(Stored data entries)
= Beginning of Section =

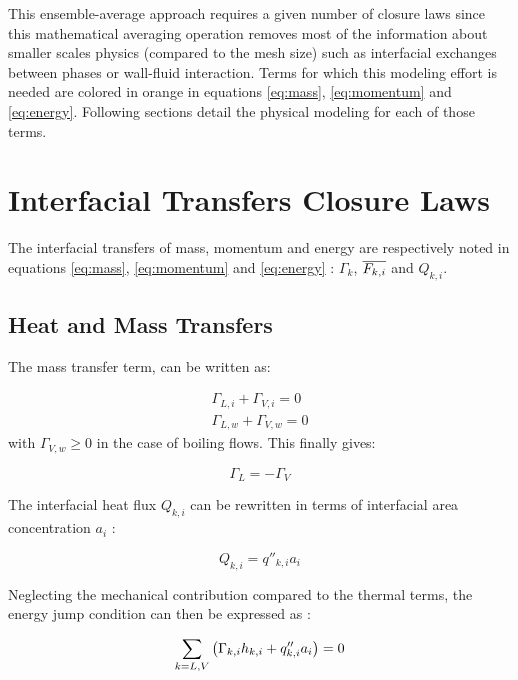 \npar

This ensemble-average approach requires a given number of closure laws since this mathematical averaging operation removes most of the information about smaller scales physics (compared to the mesh size) such as interfacial exchanges between phases or wall-fluid interaction. Terms for which this modeling effort is needed are colored in orange in equations \ref{eq:mass}, \ref{eq:momentum} and \ref{eq:energy}. Following sections detail the physical modeling for each of those terms. 


\section{Interfacial Transfers Closure Laws}
\label{sec:int_transfers}

The interfacial transfers of mass, momentum and energy are respectively noted in equations \ref{eq:mass}, \ref{eq:momentum} and \ref{eq:energy} : $\Gamma_{k}$, $\overline{F_{k,i}}$ and $Q_{k,i}$.

\subsection{Heat and Mass Transfers}
\label{subsec:ncfd_interf_mass}


The mass transfer term, can be written as: 

\begin{align}
\Gamma_{L,i} + \Gamma_{V,i} = 0\\
%
\Gamma_{L,w} + \Gamma_{V,w} = 0
\end{align}
with $\Gamma_{V,w} \geq 0$ in the case of boiling flows. This finally gives:

\begin{equation}
\Gamma_{L}=-\Gamma_{V}
\end{equation}

\npar
The interfacial heat flux $Q_{k,i}$ can be rewritten in terms of interfacial area concentration $a_{i}$ : 

\begin{equation}
Q_{k,i}=q''_{k,i}a_{i}
\end{equation} 

\npar

Neglecting the mechanical contribution compared to the thermal terms, the energy jump condition can then be expressed as :

\begin{equation}
\sum_{k=L,V}\left( \Gamma_{k,i}h_{k,i} + q''_{k,i}a_{i} \right)=0
\label{eq:ncfd_energy_jump}
\end{equation}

= End of Section =

= What the exercise asks =
What you output must match the data exactly, apart from the pictures, which are left out.

= Answer to this exercise =
 \npar

This ensemble-average approach requires a given number of closure laws since this mathematical averaging operation removes most of the information about smaller scales physics (compared to the mesh size) such as interfacial exchanges between phases or wall-fluid interaction. Terms for which this modeling effort is needed are colored in orange in equations \ref{eq:mass}, \ref{eq:momentum} and \ref{eq:energy}. Following sections detail the physical modeling for each of those terms. 


\section{Interfacial Transfers Closure Laws}
\label{sec:int_transfers}

The interfacial transfers of mass, momentum and energy are respectively noted in equations \ref{eq:mass}, \ref{eq:momentum} and \ref{eq:energy} : $\Gamma_{k}$, $\overline{F_{k,i}}$ and $Q_{k,i}$.

\subsection{Heat and Mass Transfers}
\label{subsec:ncfd_interf_mass}


The mass transfer term, can be written as: 

\begin{align}
\Gamma_{L,i} + \Gamma_{V,i} = 0\\
%
\Gamma_{L,w} + \Gamma_{V,w} = 0
\end{align}
with $\Gamma_{V,w} \geq 0$ in the case of boiling flows. This finally gives:

\begin{equation}
\Gamma_{L}=-\Gamma_{V}
\end{equation}

\npar
The interfacial heat flux $Q_{k,i}$ can be rewritten in terms of interfacial area concentration $a_{i}$ : 

\begin{equation}
Q_{k,i}=q''_{k,i}a_{i}
\end{equation} 

\npar

Neglecting the mechanical contribution compared to the thermal terms, the energy jump condition can then be expressed as :

\begin{equation}
\sum_{k=L,V}\left( \Gamma_{k,i}h_{k,i} + q''_{k,i}a_{i} \right)=0
\label{eq:ncfd_energy_jump}
\end{equation}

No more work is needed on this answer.